Mary Yost (September 25, 1881 – March 4, 1954) was an American academic. She was Dean of Women and Associate Professor of English at Stanford University from 1921 to 1946.

==Career==
Mary Yost was born in Staunton, Virginia on September 25, 1881 and graduated from Vassar College in 1904. After a year teaching English at Wellesley College, she went back to Vassar to study a master's degree. In 1946, she was awarded an honorary degree by Mills College.

Yost began teaching at the University of Michigan in 1917. She moved to Stanford University four years later to take up the position of associate professor of English and Dean of Women, which she held until her retirement in 1946.

==Other work==
Yost was an honorary member in Cap and Gown, an honor society for women undergraduates founded by Edith R. Mirrielees. In 1922, she became vice-president of the National Education Association's Department of Deans of Women's Western Division.
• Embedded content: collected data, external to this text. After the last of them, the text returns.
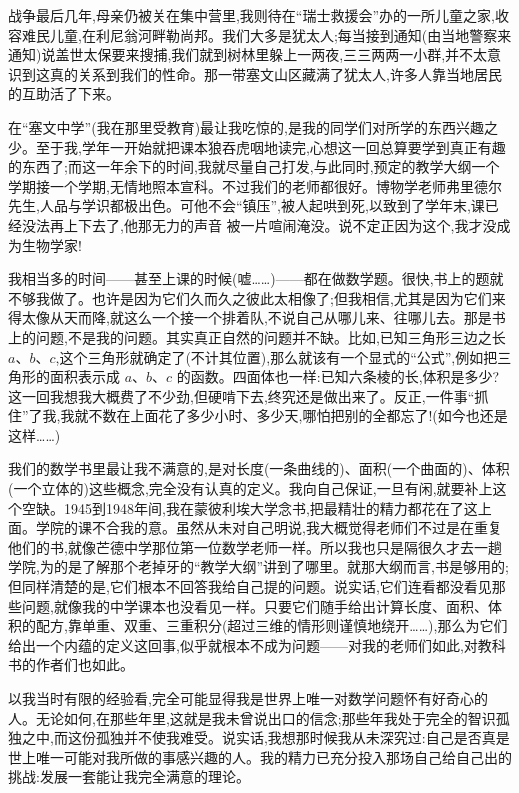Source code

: 战争最后几年,母亲仍被关在集中营里,我则待在“瑞士救援会”办的一所儿童之家,收容难民儿童,在利尼翁河畔勒尚邦。我们大多是犹太人;每当接到通知(由当地警察来通知)说盖世太保要来搜捕,我们就到树林里躲上一两夜,三三两两一小群,并不太意识到这真的关系到我们的性命。那一带塞文山区藏满了犹太人,许多人靠当地居民的互助活了下来。

在“塞文中学”(我在那里受教育)最让我吃惊的,是我的同学们对所学的东西兴趣之少。至于我,学年一开始就把课本狼吞虎咽地读完,心想这一回总算要学到真正有趣的东西了;而这一年余下的时间,我就尽量自己打发,与此同时,预定的教学大纲一个学期接一个学期,无情地照本宣科。不过我们的老师都很好。博物学老师弗里德尔先生,人品与学识都极出色。可他不会“镇压”,被人起哄到死,以致到了学年末,课已经没法再上下去了,他那无力的声音
被一片喧闹淹没。说不定正因为这个,我才没成为生物学家!

 我相当多的时间——甚至上课的时候(嘘……)——都在做数学题。很快,书上的题就不够我做了。也许是因为它们久而久之彼此太相像了;但我相信,尤其是因为它们来得太像从天而降,就这么一个接一个排着队,不说自己从哪儿来、往哪儿去。那是书上的问题,不是我的问题。其实真正自然的问题并不缺。比如,已知三角形三边之长 $a$、$b$、$c$,这个三角形就确定了(不计其位置),那么就该有一个显式的“公式”,例如把三角形的面积表示成 $a$、$b$、$c$ 的函数。四面体也一样:已知六条棱的长,体积是多少?这一回我想我大概费了不少劲,但硬啃下去,终究还是做出来了。反正,一件事“抓住”了我,我就不数在上面花了多少小时、多少天,哪怕把别的全都忘了!(如今也还是这样……)

我们的数学书里最让我不满意的,是对长度(一条曲线的)、面积(一个曲面的)、体积(一个立体的)这些概念,完全没有认真的定义。我向自己保证,一旦有闲,就要补上这个空缺。1945到1948年间,我在蒙彼利埃大学念书,把最精壮的精力都花在了这上面。学院的课不合我的意。虽然从未对自己明说,我大概觉得老师们不过是在重复他们的书,就像芒德中学那位第一位数学老师一样。所以我也只是隔很久才去一趟学院,为的是了解那个老掉牙的“教学大纲”讲到了哪里。就那大纲而言,书是够用的;但同样清楚的是,它们根本不回答我给自己提的问题。说实话,它们连看都没看见那些问题,就像我的中学课本也没看见一样。只要它们随手给出计算长度、面积、体积的配方,靠单重、双重、三重积分(超过三维的情形则谨慎地绕开……),那么为它们给出一个内蕴的定义这回事,似乎就根本不成为问题——对我的老师们如此,对教科书的作者们也如此。

 以我当时有限的经验看,完全可能显得我是世界上唯一对数学问题怀有好奇心的人。无论如何,在那些年里,这就是我未曾说出口的信念;那些年我处于完全的智识孤独之中,而这份孤独并不使我难受。说实话,我想那时候我从未深究过:自己是否真是世上唯一可能对我所做的事感兴趣的人。我的精力已充分投入那场自己给自己出的挑战:发展一套能让我完全满意的理论。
She took the position of vice-president of the American Association of University Women's California division in 1923, progressing to vice-president of the National Board from 1933 to 1937. She was a member of the Palo Alto Business and Professional Women's Club and the National Association of Deans of Women. On retirement she was awarded an honorary LL.D from Mills College "in recognition of her long service to women". She was also active in several student groups and organisations while at Stanford, including the women's residence program.

Yost died of a heart attack on March 4, 1954, at her home on campus.